Инанна пожала плечами.
– Ни то, ни другое. А может быть, и то, и другое. Тому, чья душа на земле пребывала в вечных сумерках, в неизбывной тоске, здесь уютно. Для того, кто не успел выгореть дотла, кто полон сил и надежд, серые равнины ничуть не лучше ада. Мне кажется, здесь тебе не место, Раджай. Пойдем к моей сестре. Она только посмотрит в твои глаза и сразу поймет, где тебе место. Не бойся. Хуже, чей сейчас, не будет. Анунна замолвил за тебя словечко.
– Анунна?
– Старый волшебник, который отправил тебя сюда. Эшеркигаль его уважает, а я люблю. Мечтаю стать его наложницей, – смущенно потупилась Инанна, – но у него столько обетов… Две клятвы уже нарушены – не колдовать и не проливать кровь. Я не хочу, чтобы он еще из-за меня страдал. Анунна очень хороший, поверь мне, Раджай. Не обижайся на него. Он желает смертным только добра. Знал бы ты, как он расстраивается, когда смертные отвечают черной неблагодарностью! Хоть и старается не подавать вида. Между прочим, – Инанна заговорщицки подмигнула, – ты ему понравился.

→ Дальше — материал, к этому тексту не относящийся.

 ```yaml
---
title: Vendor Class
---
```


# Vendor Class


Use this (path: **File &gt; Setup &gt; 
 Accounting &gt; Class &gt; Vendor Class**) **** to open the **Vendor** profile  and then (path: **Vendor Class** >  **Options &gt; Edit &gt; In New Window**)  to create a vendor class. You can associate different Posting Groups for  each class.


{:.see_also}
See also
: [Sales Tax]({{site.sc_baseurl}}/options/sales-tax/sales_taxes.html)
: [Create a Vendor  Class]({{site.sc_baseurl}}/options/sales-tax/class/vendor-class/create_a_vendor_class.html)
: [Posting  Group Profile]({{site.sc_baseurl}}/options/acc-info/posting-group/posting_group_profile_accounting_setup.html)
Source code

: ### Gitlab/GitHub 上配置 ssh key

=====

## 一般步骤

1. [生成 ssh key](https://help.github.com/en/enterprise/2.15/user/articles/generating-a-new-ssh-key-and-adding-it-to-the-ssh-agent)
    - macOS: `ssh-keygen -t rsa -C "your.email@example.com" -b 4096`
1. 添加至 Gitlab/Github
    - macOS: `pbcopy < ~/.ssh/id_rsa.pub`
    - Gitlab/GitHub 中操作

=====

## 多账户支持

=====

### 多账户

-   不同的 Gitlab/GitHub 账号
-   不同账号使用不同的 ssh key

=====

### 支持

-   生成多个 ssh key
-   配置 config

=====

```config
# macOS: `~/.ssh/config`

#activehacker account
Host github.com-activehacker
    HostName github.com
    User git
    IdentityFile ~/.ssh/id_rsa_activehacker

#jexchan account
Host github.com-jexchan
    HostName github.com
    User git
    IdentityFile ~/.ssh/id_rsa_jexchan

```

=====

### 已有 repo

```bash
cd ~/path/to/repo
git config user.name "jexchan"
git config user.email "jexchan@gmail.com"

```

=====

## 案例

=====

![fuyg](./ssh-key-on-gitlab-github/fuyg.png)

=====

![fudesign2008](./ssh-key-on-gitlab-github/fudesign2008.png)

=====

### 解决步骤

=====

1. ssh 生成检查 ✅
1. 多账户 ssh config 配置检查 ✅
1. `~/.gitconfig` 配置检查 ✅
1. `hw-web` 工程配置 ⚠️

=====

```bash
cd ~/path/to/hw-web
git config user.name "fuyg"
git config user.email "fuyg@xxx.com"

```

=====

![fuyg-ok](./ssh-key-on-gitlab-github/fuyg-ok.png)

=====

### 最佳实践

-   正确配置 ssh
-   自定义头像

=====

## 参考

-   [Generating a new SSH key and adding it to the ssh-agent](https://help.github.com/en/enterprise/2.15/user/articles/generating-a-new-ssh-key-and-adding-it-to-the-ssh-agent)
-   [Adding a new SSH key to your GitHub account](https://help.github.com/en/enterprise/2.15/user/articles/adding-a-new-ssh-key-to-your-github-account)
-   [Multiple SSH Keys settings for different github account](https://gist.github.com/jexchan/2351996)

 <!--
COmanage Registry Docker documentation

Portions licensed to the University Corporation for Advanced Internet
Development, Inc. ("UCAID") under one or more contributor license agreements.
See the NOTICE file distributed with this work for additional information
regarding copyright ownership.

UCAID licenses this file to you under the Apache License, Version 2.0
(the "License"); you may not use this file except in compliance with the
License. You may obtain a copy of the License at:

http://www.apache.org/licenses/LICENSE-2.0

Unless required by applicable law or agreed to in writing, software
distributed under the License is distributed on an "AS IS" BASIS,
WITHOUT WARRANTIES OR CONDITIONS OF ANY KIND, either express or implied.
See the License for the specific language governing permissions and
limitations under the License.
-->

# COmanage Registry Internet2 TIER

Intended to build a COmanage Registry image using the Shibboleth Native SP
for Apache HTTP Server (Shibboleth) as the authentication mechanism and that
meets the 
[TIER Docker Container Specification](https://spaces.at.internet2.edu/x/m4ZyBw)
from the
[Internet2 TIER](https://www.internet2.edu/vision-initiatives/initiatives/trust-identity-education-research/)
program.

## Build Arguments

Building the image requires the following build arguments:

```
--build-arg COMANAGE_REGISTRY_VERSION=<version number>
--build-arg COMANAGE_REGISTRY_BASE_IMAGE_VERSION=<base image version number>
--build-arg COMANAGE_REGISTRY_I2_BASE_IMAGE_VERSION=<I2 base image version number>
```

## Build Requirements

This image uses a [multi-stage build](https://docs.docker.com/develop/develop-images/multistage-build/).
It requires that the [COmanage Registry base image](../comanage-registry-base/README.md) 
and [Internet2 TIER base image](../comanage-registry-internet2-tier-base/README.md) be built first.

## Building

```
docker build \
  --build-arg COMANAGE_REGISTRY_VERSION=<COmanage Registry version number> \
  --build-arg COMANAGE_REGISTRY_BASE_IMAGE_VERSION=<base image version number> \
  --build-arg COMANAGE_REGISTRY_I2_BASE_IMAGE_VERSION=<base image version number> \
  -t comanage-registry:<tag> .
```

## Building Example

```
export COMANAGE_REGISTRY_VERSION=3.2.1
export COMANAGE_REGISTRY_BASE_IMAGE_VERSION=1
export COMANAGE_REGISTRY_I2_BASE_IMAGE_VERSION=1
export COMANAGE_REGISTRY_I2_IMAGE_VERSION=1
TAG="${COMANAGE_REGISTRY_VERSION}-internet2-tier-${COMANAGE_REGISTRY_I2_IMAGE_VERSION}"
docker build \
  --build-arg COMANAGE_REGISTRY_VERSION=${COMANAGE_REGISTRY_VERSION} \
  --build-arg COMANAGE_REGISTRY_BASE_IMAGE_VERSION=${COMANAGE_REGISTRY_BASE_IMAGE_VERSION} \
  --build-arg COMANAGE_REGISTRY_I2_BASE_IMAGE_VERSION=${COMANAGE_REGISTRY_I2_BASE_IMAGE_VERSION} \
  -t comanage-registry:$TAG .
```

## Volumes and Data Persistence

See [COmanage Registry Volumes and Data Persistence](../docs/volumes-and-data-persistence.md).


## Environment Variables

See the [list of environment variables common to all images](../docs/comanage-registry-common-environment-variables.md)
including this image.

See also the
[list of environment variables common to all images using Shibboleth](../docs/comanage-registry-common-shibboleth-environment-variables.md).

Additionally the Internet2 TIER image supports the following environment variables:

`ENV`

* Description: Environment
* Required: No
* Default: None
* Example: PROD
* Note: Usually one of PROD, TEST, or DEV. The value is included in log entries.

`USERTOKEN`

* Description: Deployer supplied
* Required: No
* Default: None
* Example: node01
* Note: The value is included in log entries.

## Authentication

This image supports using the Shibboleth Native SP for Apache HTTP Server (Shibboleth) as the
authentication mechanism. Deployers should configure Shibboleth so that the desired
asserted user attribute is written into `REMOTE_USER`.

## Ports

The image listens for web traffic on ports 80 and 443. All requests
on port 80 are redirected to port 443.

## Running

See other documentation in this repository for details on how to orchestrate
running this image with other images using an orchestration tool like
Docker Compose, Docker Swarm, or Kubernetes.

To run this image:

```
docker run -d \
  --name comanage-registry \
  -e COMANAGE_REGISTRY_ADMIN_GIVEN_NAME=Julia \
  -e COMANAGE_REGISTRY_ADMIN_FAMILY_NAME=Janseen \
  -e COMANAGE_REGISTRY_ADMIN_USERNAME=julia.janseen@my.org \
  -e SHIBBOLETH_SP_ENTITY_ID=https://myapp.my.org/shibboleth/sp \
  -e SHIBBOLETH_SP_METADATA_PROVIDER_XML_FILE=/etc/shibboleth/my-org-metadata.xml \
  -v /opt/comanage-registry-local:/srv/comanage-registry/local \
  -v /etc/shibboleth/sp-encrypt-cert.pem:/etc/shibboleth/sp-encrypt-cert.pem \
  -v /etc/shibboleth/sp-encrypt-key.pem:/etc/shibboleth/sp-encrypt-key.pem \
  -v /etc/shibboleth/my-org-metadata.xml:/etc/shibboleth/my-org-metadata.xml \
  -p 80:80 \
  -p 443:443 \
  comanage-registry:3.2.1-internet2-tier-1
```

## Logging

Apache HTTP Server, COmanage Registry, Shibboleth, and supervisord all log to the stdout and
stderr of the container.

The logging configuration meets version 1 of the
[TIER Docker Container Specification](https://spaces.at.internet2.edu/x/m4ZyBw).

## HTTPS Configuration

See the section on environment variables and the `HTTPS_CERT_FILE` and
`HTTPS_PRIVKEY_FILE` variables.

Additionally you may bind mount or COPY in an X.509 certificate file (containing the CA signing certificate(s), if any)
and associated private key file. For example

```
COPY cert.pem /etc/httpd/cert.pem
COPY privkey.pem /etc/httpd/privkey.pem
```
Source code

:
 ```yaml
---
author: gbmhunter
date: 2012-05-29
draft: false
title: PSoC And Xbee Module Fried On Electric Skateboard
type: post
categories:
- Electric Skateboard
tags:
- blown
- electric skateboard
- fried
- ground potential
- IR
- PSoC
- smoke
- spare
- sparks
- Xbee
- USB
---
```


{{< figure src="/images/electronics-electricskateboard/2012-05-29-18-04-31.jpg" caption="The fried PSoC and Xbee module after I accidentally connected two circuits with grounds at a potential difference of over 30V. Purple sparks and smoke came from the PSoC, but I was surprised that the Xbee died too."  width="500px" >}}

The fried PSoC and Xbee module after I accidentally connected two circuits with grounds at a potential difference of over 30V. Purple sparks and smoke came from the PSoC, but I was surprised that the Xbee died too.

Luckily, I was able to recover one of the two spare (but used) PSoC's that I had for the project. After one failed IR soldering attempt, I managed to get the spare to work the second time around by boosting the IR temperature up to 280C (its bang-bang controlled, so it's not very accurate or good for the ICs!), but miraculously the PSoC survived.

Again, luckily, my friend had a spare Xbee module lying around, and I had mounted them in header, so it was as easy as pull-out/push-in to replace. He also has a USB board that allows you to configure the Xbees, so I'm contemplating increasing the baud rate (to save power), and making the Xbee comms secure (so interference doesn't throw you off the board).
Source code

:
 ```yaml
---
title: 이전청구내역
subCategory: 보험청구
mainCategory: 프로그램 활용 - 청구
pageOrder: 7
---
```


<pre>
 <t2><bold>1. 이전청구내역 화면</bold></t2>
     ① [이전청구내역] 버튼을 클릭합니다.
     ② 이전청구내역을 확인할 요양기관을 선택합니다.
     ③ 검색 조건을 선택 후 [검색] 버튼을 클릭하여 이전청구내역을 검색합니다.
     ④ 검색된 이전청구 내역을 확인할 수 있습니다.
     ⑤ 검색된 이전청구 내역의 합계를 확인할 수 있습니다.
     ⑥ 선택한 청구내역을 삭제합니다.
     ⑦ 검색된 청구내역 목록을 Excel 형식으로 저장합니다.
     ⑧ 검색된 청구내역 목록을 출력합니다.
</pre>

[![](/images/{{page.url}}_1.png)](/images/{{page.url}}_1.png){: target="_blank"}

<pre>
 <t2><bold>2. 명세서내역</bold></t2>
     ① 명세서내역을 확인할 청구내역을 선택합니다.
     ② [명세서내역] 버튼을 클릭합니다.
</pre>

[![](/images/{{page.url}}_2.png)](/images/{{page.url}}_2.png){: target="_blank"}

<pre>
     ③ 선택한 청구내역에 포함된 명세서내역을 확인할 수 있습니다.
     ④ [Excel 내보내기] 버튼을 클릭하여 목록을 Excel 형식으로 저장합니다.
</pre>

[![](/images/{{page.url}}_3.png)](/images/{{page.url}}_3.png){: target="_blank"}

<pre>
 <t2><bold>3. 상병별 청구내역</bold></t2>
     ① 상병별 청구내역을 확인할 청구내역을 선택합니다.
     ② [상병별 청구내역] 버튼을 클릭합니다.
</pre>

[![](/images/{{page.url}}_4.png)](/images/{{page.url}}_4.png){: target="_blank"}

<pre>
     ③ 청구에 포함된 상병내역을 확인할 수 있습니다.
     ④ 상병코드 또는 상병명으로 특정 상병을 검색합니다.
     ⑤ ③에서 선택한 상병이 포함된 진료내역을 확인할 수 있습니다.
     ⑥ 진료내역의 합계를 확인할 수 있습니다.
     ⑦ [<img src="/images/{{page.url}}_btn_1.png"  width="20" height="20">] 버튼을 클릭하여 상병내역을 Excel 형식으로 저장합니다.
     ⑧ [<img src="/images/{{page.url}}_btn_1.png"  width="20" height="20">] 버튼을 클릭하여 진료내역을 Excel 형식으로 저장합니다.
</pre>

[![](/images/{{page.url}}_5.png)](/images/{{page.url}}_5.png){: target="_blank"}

– Угу, – буркнул вендиец. – И все-таки он меня прикончил. – Раджай тяжело вздохнул и спросил зачем-то: – Он бог или демон?
Вопрос поверг Инанну в замешательство.
– Ну, не знаю… Мы с сестрой как-то не думали… Что тебе ответить? Анунна – верховный судья, старый друг нашей семьи. У брата были на него виды, но брат спит… Скоро Анунна вернется, может, ты лучше у него спросишь, кем он себя считает?
– Я хочу к своим, – капризно заявил Раджай.
– На землю? – Инанна сокрушенно покачала головой. – Да что ты, Раджай! Что там хорошего, в мире живых? Жестокость, подлость, лицемерие. Сильный обижает слабого, слабый норовит вонзить сильному нож в спину. Все без исключения грязны и порочны. А здесь – покой. Одиночество. Бездна времени, чтобы обдумать все свои поступки. Чтобы покаяться в грехах и заслужить лучшее перерождение.
Раджай потряс изуродованной головой, брызгая кровью на серебряную траву.
– Я не хочу на землю. Я хочу к своим богам.
С лица Инанны исчезла улыбка. Раджаю показалось, что богиня обиделась.
– Ах, ну, конечно. Опять предрассудки смертных. А ты уверен, что боги Вендии примут тебя лучше, чем мы? Мой тебе совет, Раджай: подумай хорошенько. Не многовато ли грехов ты совершил при жизни? Почитал ли богов, к которым теперь просишься? Часто ли молился? Не скупился ли на пожертвования церкви? Учти, божества твоего народа не столь снисходительны к грешникам, как мы с сестрой. За тебя хлопотал сам Анунна, а его просьба кое-что значит. Но только здесь. Там, – показала она на унылый серый горизонт, – спрос с тебя будет совсем другой.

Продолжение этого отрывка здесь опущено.